- _Try it_
If "Println" shows up in a line of the material, return that line.
== Segment start ==
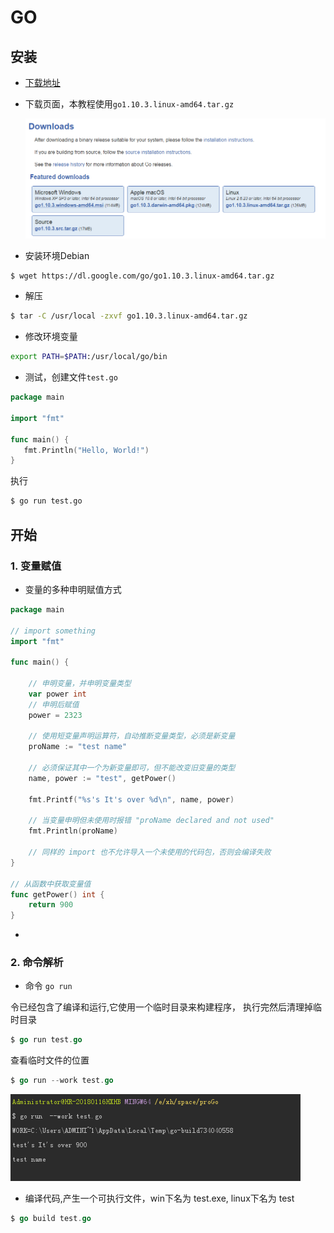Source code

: # GO

## 安装

- [下载地址](https://golang.google.cn/dl/)

- 下载页面，本教程使用`go1.10.3.linux-amd64.tar.gz`

  ![页面](./image/20180703113716.png)
  
- 安装环境Debian

```bash
$ wget https://dl.google.com/go/go1.10.3.linux-amd64.tar.gz
```  
  
- 解压

```bash
$ tar -C /usr/local -zxvf go1.10.3.linux-amd64.tar.gz
```

- 修改环境变量

```bash
export PATH=$PATH:/usr/local/go/bin
```

- 测试，创建文件`test.go`

```go
package main

import "fmt"

func main() {
   fmt.Println("Hello, World!")
}
```
 
执行

```bash
$ go run test.go
```

## 开始

### 1. 变量赋值

- 变量的多种申明赋值方式

```go
package main

// import something
import "fmt"

func main() {

	// 申明变量，并申明变量类型
	var power int
	// 申明后赋值
	power = 2323

	// 使用短变量声明运算符，自动推断变量类型，必须是新变量
	proName := "test name"

	// 必须保证其中一个为新变量即可，但不能改变旧变量的类型
	name, power := "test", getPower()

	fmt.Printf("%s's It's over %d\n", name, power)

	// 当变量申明但未使用时报错 "proName declared and not used"
	fmt.Println(proName)
	
	// 同样的 import 也不允许导入一个未使用的代码包，否则会编译失败
}

// 从函数中获取变量值
func getPower() int {
	return 900
}

```

- 

### 2. 命令解析

- 命令 `go run`

令已经包含了编译和运行,它使用一个临时目录来构建程序，
执行完然后清理掉临时目录

```go
$ go run test.go
```

查看临时文件的位置

```go 
$ go run --work test.go
```

![](./image/go.run.work1.png)



- 编译代码,产生一个可执行文件，win下名为 test.exe, linux下名为 test

```go
$ go build test.go
```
== Segment end ==
- _Result for this task_
   fmt.Println("Hello, World!")
	fmt.Println(proName)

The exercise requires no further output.